THIS early it is already apparent that there is a new battleground for politics in the country, be it for the local or national level.
While prior to the 2016 elections the political arenas are usually the mainstream media, town halls and group discussions, and the airwaves using broadcast facilities, today all the earlier-mentioned venues already pale in comparison with the various emerging platforms of the social media such as Facebook, Messenger, Instagram, Twitter and others.
In the social media as battleground, any political organizations and individuals desiring to express his/her opinion on a political personality or issue can still have an almost unabridged freedom to use any kind of language for or against a political personality of those aspiring to be one, as well as the issue he/she is espousing.
Yes there are strong efforts to institute some kind of regulations in the use of social media so the language can somehow be toned down. But so far all of these are mere talks just yet. Some sectors are vehemently showing opposition to the move as they aver this will effectively curtail their freedom of expression as provided for in the Constitution.
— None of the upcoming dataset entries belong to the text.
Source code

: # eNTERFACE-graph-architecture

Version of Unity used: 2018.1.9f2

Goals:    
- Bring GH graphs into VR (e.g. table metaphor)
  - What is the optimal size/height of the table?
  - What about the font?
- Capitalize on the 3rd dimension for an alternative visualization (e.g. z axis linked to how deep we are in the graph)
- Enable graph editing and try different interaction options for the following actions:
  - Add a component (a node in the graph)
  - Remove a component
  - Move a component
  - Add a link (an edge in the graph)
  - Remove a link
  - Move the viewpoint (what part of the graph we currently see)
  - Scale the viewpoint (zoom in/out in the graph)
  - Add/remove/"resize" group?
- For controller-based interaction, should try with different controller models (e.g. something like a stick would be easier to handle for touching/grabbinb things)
So, for now we continue to hear, see and read posts in social media platforms chastising this and that politician using the most vulgar of language and the most scathing words against the subject person. So rubbish are their words that any well-cultured social media enthusiast could feel like puking.
Of course reactions vary depending on one’s own personal bias for or against the subject politician. Or issue.
However, we have our doubts as to how effective can the authorities, specifically the Commission on Elections (COMELEC) in instituting regulatory measures on the use of social media for political purposes. We are not sure if we have an enabling legislation to serve as basis for any COMELEC-initiated prohibitions.
Meanwhile, depending on our own biases, the social media platforms are still the easiest way either to destroy or build a person. What with almost everybody having the gadget that allows access to it.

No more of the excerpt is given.